A hysterectomy is a common procedure that some women may need to help stop pain, bleeding, or other problems. It can be done in several ways. One way is called abdominal hysterectomy.
An abdominal hysterectomy is a surgery to remove a woman’s uterus. The uterus is removed through an incision in your abdomen.
The uterus is an organ in the lower abdomen. It’s shaped like an upside-down pear. The opening at the bottom of the uterus is the cervix. The cervix leads into the vagina. The top of the uterus is called the fundus. Two fallopian tubes connect to the uterus near the fundus. The tubes lead to the ovaries. Each month or so, one ovary releases an egg. It travels down the nearest fallopian tube to the uterus.
During a hysterectomy, the whole uterus may be removed. In some cases, just part of it is removed. The ovaries and fallopian tubes may also be removed.
It’s important to know that if you have a hysterectomy, you will no longer have periods and you will not be able to get pregnant.
Reasons for the Procedure
Your health care provider may recommend a hysterectomy for several reasons.
- You may have cancer of the uterus, ovary, or cervix. You may have tissue growths called fibroids.
- You might have heavy bleeding during your periods.
- You may have endometriosis. This is when the tissue from the lining of the uterus also grows outside the uterus.
- You may have uterine prolapse, which is when your uterus bulges down into your vagina.

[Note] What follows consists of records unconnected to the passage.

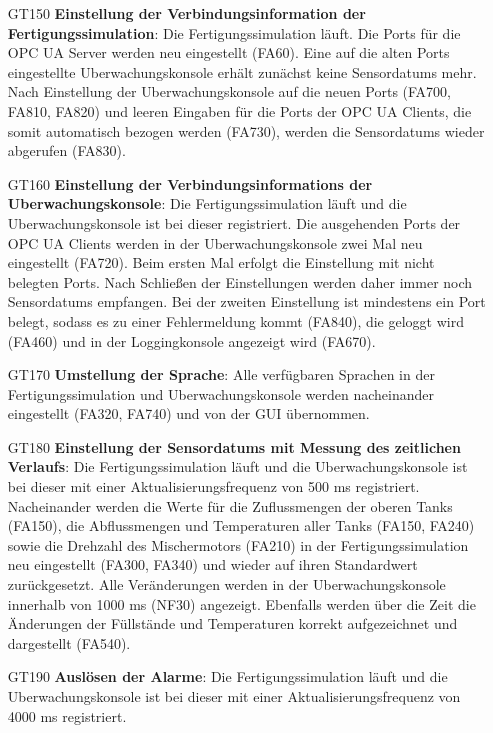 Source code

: \documentclass[parskip=full]{scrartcl}
\begin{document}
\begin{enumerate}
  \item[GT150] \textbf{Einstellung der \gls{Verbindungsinformation} der \gls{Fertigungssimulation}}: Die \gls{Fertigungssimulation} läuft. Die Ports für die \gls{OPC UA Server} werden neu eingestellt (FA60). Eine auf die
   alten Ports eingestellte \gls{Uberwachungskonsole} erhält zunächst keine \glspl{Sensordatum} mehr. Nach Einstellung der \gls{Uberwachungskonsole} auf die neuen Ports (FA700, FA810, FA820) und leeren Eingaben für die Ports der \glspl{OPC UA Client}, die somit automatisch bezogen werden (FA730), werden die \glspl{Sensordatum} wieder abgerufen (FA830).
  \item[GT160] \textbf{Einstellung der \glspl{Verbindungsinformation} der \gls{Uberwachungskonsole}}: Die \gls{Fertigungssimulation} läuft und die \gls{Uberwachungskonsole} ist bei dieser registriert. Die ausgehenden Ports der
   \glspl{OPC UA Client} werden in der \gls{Uberwachungskonsole} zwei Mal neu eingestellt (FA720). Beim ersten Mal erfolgt die Einstellung mit nicht belegten Ports. Nach Schließen der Einstellungen werden daher immer noch \glspl{Sensordatum} empfangen. Bei der zweiten Einstellung ist mindestens ein Port belegt, sodass es zu einer Fehlermeldung kommt (FA840), die geloggt wird (FA460) und in der Loggingkonsole angezeigt wird (FA670).
  \item[GT170] \textbf{Umstellung der Sprache}: Alle verfügbaren Sprachen in der \gls{Fertigungssimulation} und \gls{Uberwachungskonsole} werden nacheinander eingestellt (FA320, FA740) und von der \gls{GUI} übernommen.
  \item[GT180] \textbf{Einstellung der \glspl{Sensordatum} mit Messung des zeitlichen Verlaufs}: Die \gls{Fertigungssimulation} läuft und die \gls{Uberwachungskonsole} ist bei dieser mit einer
   Aktualisierungsfrequenz von 500 ms registriert. Nacheinander werden die Werte für die Zuflussmengen der oberen Tanks (FA150), die Abflussmengen und
   Temperaturen aller Tanks (FA150, FA240) sowie die Drehzahl des Mischermotors (FA210) in der \gls{Fertigungssimulation} neu eingestellt (FA300, FA340) und wieder auf ihren Standardwert zurückgesetzt.
   Alle Veränderungen werden in der \gls{Uberwachungskonsole} innerhalb von 1000 ms (NF30) angezeigt. Ebenfalls werden über die Zeit die Änderungen der Füllstände und
   Temperaturen korrekt aufgezeichnet und dargestellt (FA540).
  \item[GT190] \textbf{Auslösen der Alarme}: Die \gls{Fertigungssimulation} läuft und die \gls{Uberwachungskonsole} ist bei dieser mit einer Aktualisierungsfrequenz von 4000 ms registriert.

\end{enumerate}
\end{document}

These conditions can cause pain, discomfort, bleeding, and other problems. If left untreated, cancer can cause death. A hysterectomy is done only if other treatments will not work for these problems.
During the Procedure
Before the operation, you may need to stop using certain medications. You may be told to quit smoking or stop drinking alcohol. You may not be allowed to eat for a certain number of hours before the surgery.
The surgery takes about two hours. You will be given medication to make you sleep.
While you are asleep, an incision is made in the lower abdomen. The incision may be horizontal, or side-to-side. Or it may be vertical, or up and down. All or part of the uterus is removed through the incision. The fallopian tubes and ovaries may be removed. If you have cancer, extra tissue from the vagina or around your cervix may be removed as well. The incision is then closed with sutures or staples. It’s then covered with a bandage.
After the Procedure
You probably won’t remember the surgery at all. You will also see that a tube has been put in your bladder to help you urinate. You’ll stay in the hospital for two to three days. You may have pain or cramps, but you will be given medication for pain. Once the tube draining your urine is removed, you may have trouble urinating for a short time. You’ll have vaginal bleeding for a week or so after the surgery.
It can take about six to twelve weeks to fully recover from the surgery. Each woman’s recovery time is different. Check with your healthcare provider before going back to your normal activities.
Things to Remember
- During an abdominal hysterectomy, part or all of your uterus will be removed. The fallopian tubes and ovaries may be removed as well.
- It can take six to twelve weeks before you fully recover.
- You will not get your periods again or be able to get pregnant.
A hysterectomy is a common procedure that can help stop pain, bleeding, and other problems in the abdomen. If you have any questions or concerns, make sure to talk with your healthcare provider.
What We Have Learned
- A hysterectomy is done even if medication could treat the problem. True or false?
The answer is False. A hysterectomy is done only if other treatments will not work.
- During a hysterectomy, the fallopian tubes and ovaries may also be removed. True or false?
The answer is True. One or both fallopian tubes and one or both ovaries may be removed.
- After a hysterectomy, you can still get pregnant. True or false?
The answer is False. After a hysterectomy, you will not be able to get pregnant. You will also not have periods.